Excluding any images, copy all of the lines below precisely as written.

Saved entries
☆ ☆ ☆
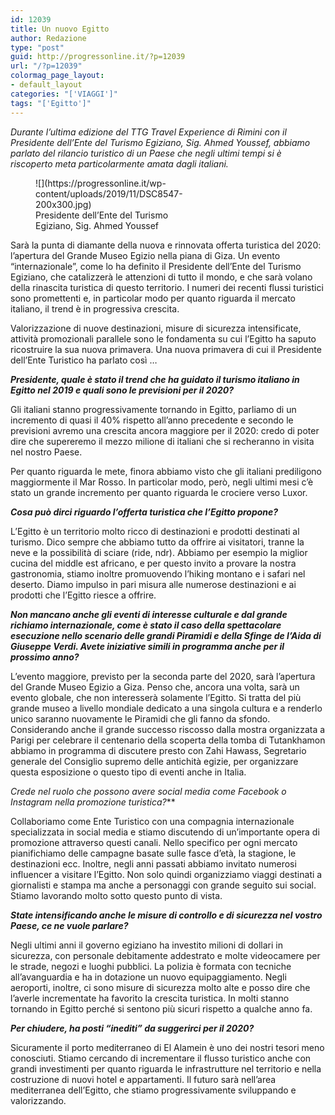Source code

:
 ```yaml
---
id: 12039
title: Un nuovo Egitto
author: Redazione
type: "post"
guid: http://progressonline.it/?p=12039
url: "/?p=12039"
colormag_page_layout:
- default_layout
categories: "['VIAGGI']"
tags: "['Egitto']"
---
```


*Durante l’ultima edizione del TTG Travel Experience di Rimini con il Presidente dell’Ente del Turismo Egiziano, Sig. Ahmed Youssef, abbiamo parlato del rilancio turistico di un Paese che negli ultimi tempi si è riscoperto meta particolarmente amata dagli italiani.*

<figure aria-describedby="caption-attachment-12040" class="wp-caption alignleft" id="attachment_12040" style="width: 267px">![](https://progressonline.it/wp-content/uploads/2019/11/DSC8547-200x300.jpg)<figcaption class="wp-caption-text" id="caption-attachment-12040">Presidente dell’Ente del Turismo Egiziano, Sig. Ahmed Youssef</figcaption></figure>

Sarà la punta di diamante della nuova e rinnovata offerta turistica del 2020: l’apertura del Grande Museo Egizio nella piana di Giza. Un evento “internazionale”, come lo ha definito il Presidente dell’Ente del Turismo Egiziano, che catalizzerà le attenzioni di tutto il mondo, e che sarà volano della rinascita turistica di questo territorio. I numeri dei recenti flussi turistici sono promettenti e, in particolar modo per quanto riguarda il mercato italiano, il trend è in progressiva crescita.

Valorizzazione di nuove destinazioni, misure di sicurezza intensificate, attività promozionali parallele sono le fondamenta su cui l’Egitto ha saputo ricostruire la sua nuova primavera. Una nuova primavera di cui il Presidente dell’Ente Turistico ha parlato così …

***Presidente, quale è stato il trend che ha guidato il turismo italiano in Egitto nel 2019 e quali sono le previsioni per il 2020?***

Gli italiani stanno progressivamente tornando in Egitto, parliamo di un incremento di quasi il 40% rispetto all’anno precedente e secondo le previsioni avremo una crescita ancora maggiore per il 2020: credo di poter dire che supereremo il mezzo milione di italiani che si recheranno in visita nel nostro Paese.

Per quanto riguarda le mete, finora abbiamo visto che gli italiani prediligono maggiormente il Mar Rosso. In particolar modo, però, negli ultimi mesi c’è stato un grande incremento per quanto riguarda le crociere verso Luxor.

***Cosa può dirci riguardo l’offerta turistica che l’Egitto propone?***

L’Egitto è un territorio molto ricco di destinazioni e prodotti destinati al turismo. Dico sempre che abbiamo tutto da offrire ai visitatori, tranne la neve e la possibilità di sciare (ride, ndr). Abbiamo per esempio la miglior cucina del middle est africano, e per questo invito a provare la nostra gastronomia, stiamo inoltre promuovendo l’hiking montano e i safari nel deserto. Diamo impulso in pari misura alle numerose destinazioni e ai prodotti che l’Egitto riesce a offrire.

***Non mancano anche gli eventi di interesse culturale e dal grande richiamo internazionale, come è stato il caso della spettacolare esecuzione nello scenario delle grandi Piramidi e della Sfinge de l’Aida di Giuseppe Verdi. Avete iniziative simili in programma anche per il prossimo anno?***

L’evento maggiore, previsto per la seconda parte del 2020, sarà l’apertura del Grande Museo Egizio a Giza. Penso che, ancora una volta, sarà un evento globale, che non interesserà solamente l’Egitto. Si tratta del più grande museo a livello mondiale dedicato a una singola cultura e a renderlo unico saranno nuovamente le Piramidi che gli fanno da sfondo.  
Considerando anche il grande successo riscosso dalla mostra organizzata a Parigi per celebrare il centenario della scoperta della tomba di Tutankhamon abbiamo in programma di discutere presto con Zahi Hawass, Segretario generale del Consiglio supremo delle antichità egizie, per organizzare questa esposizione o questo tipo di eventi anche in Italia.

 *Crede nel ruolo che possono avere social media come Facebook o Instagram nella promozione turistica?***

Collaboriamo come Ente Turistico con una compagnia internazionale specializzata in social media e stiamo discutendo di un’importante opera di promozione attraverso questi canali. Nello specifico per ogni mercato pianifichiamo delle campagne basate sulle fasce d’età, la stagione, le destinazioni ecc. Inoltre, negli anni passati abbiamo invitato numerosi influencer a visitare l’Egitto. Non solo quindi organizziamo viaggi destinati a giornalisti e stampa ma anche a personaggi con grande seguito sui social. Stiamo lavorando molto sotto questo punto di vista.

***State intensificando anche le misure di controllo e di sicurezza nel vostro Paese, ce ne vuole parlare?***

Negli ultimi anni il governo egiziano ha investito milioni di dollari in sicurezza, con personale debitamente addestrato e molte videocamere per le strade, negozi e luoghi pubblici. La polizia è formata con tecniche all’avanguardia e ha in dotazione un nuovo equipaggiamento. Negli aeroporti, inoltre, ci sono misure di sicurezza molto alte e posso dire che l’averle incrementate ha favorito la crescita turistica. In molti stanno tornando in Egitto perché si sentono più sicuri rispetto a qualche anno fa.

***Per chiudere, ha posti “inediti” da suggerirci per il 2020?***

Sicuramente il porto mediterraneo di El Alamein è uno dei nostri tesori meno conosciuti. Stiamo cercando di incrementare il flusso turistico anche con grandi investimenti per quanto riguarda le infrastrutture nel territorio e nella costruzione di nuovi hotel e appartamenti. Il futuro sarà nell’area mediterranea dell’Egitto, che stiamo progressivamente sviluppando e valorizzando.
☆ ☆ ☆
Solution for this task:
Source code

:
 ```yaml
---
id: 12039
title: Un nuovo Egitto
author: Redazione
type: "post"
guid: http://progressonline.it/?p=12039
url: "/?p=12039"
colormag_page_layout:
- default_layout
categories: "['VIAGGI']"
tags: "['Egitto']"
---
```


*Durante l’ultima edizione del TTG Travel Experience di Rimini con il Presidente dell’Ente del Turismo Egiziano, Sig. Ahmed Youssef, abbiamo parlato del rilancio turistico di un Paese che negli ultimi tempi si è riscoperto meta particolarmente amata dagli italiani.*

<figure aria-describedby="caption-attachment-12040" class="wp-caption alignleft" id="attachment_12040" style="width: 267px">![](https://progressonline.it/wp-content/uploads/2019/11/DSC8547-200x300.jpg)<figcaption class="wp-caption-text" id="caption-attachment-12040">Presidente dell’Ente del Turismo Egiziano, Sig. Ahmed Youssef</figcaption></figure>

Sarà la punta di diamante della nuova e rinnovata offerta turistica del 2020: l’apertura del Grande Museo Egizio nella piana di Giza. Un evento “internazionale”, come lo ha definito il Presidente dell’Ente del Turismo Egiziano, che catalizzerà le attenzioni di tutto il mondo, e che sarà volano della rinascita turistica di questo territorio. I numeri dei recenti flussi turistici sono promettenti e, in particolar modo per quanto riguarda il mercato italiano, il trend è in progressiva crescita.

Valorizzazione di nuove destinazioni, misure di sicurezza intensificate, attività promozionali parallele sono le fondamenta su cui l’Egitto ha saputo ricostruire la sua nuova primavera. Una nuova primavera di cui il Presidente dell’Ente Turistico ha parlato così …

***Presidente, quale è stato il trend che ha guidato il turismo italiano in Egitto nel 2019 e quali sono le previsioni per il 2020?***

Gli italiani stanno progressivamente tornando in Egitto, parliamo di un incremento di quasi il 40% rispetto all’anno precedente e secondo le previsioni avremo una crescita ancora maggiore per il 2020: credo di poter dire che supereremo il mezzo milione di italiani che si recheranno in visita nel nostro Paese.

Per quanto riguarda le mete, finora abbiamo visto che gli italiani prediligono maggiormente il Mar Rosso. In particolar modo, però, negli ultimi mesi c’è stato un grande incremento per quanto riguarda le crociere verso Luxor.

***Cosa può dirci riguardo l’offerta turistica che l’Egitto propone?***

L’Egitto è un territorio molto ricco di destinazioni e prodotti destinati al turismo. Dico sempre che abbiamo tutto da offrire ai visitatori, tranne la neve e la possibilità di sciare (ride, ndr). Abbiamo per esempio la miglior cucina del middle est africano, e per questo invito a provare la nostra gastronomia, stiamo inoltre promuovendo l’hiking montano e i safari nel deserto. Diamo impulso in pari misura alle numerose destinazioni e ai prodotti che l’Egitto riesce a offrire.

***Non mancano anche gli eventi di interesse culturale e dal grande richiamo internazionale, come è stato il caso della spettacolare esecuzione nello scenario delle grandi Piramidi e della Sfinge de l’Aida di Giuseppe Verdi. Avete iniziative simili in programma anche per il prossimo anno?***

L’evento maggiore, previsto per la seconda parte del 2020, sarà l’apertura del Grande Museo Egizio a Giza. Penso che, ancora una volta, sarà un evento globale, che non interesserà solamente l’Egitto. Si tratta del più grande museo a livello mondiale dedicato a una singola cultura e a renderlo unico saranno nuovamente le Piramidi che gli fanno da sfondo.  
Considerando anche il grande successo riscosso dalla mostra organizzata a Parigi per celebrare il centenario della scoperta della tomba di Tutankhamon abbiamo in programma di discutere presto con Zahi Hawass, Segretario generale del Consiglio supremo delle antichità egizie, per organizzare questa esposizione o questo tipo di eventi anche in Italia.

 *Crede nel ruolo che possono avere social media come Facebook o Instagram nella promozione turistica?***

Collaboriamo come Ente Turistico con una compagnia internazionale specializzata in social media e stiamo discutendo di un’importante opera di promozione attraverso questi canali. Nello specifico per ogni mercato pianifichiamo delle campagne basate sulle fasce d’età, la stagione, le destinazioni ecc. Inoltre, negli anni passati abbiamo invitato numerosi influencer a visitare l’Egitto. Non solo quindi organizziamo viaggi destinati a giornalisti e stampa ma anche a personaggi con grande seguito sui social. Stiamo lavorando molto sotto questo punto di vista.

***State intensificando anche le misure di controllo e di sicurezza nel vostro Paese, ce ne vuole parlare?***

Negli ultimi anni il governo egiziano ha investito milioni di dollari in sicurezza, con personale debitamente addestrato e molte videocamere per le strade, negozi e luoghi pubblici. La polizia è formata con tecniche all’avanguardia e ha in dotazione un nuovo equipaggiamento. Negli aeroporti, inoltre, ci sono misure di sicurezza molto alte e posso dire che l’averle incrementate ha favorito la crescita turistica. In molti stanno tornando in Egitto perché si sentono più sicuri rispetto a qualche anno fa.

***Per chiudere, ha posti “inediti” da suggerirci per il 2020?***

Sicuramente il porto mediterraneo di El Alamein è uno dei nostri tesori meno conosciuti. Stiamo cercando di incrementare il flusso turistico anche con grandi investimenti per quanto riguarda le infrastrutture nel territorio e nella costruzione di nuovi hotel e appartamenti. Il futuro sarà nell’area mediterranea dell’Egitto, che stiamo progressivamente sviluppando e valorizzando.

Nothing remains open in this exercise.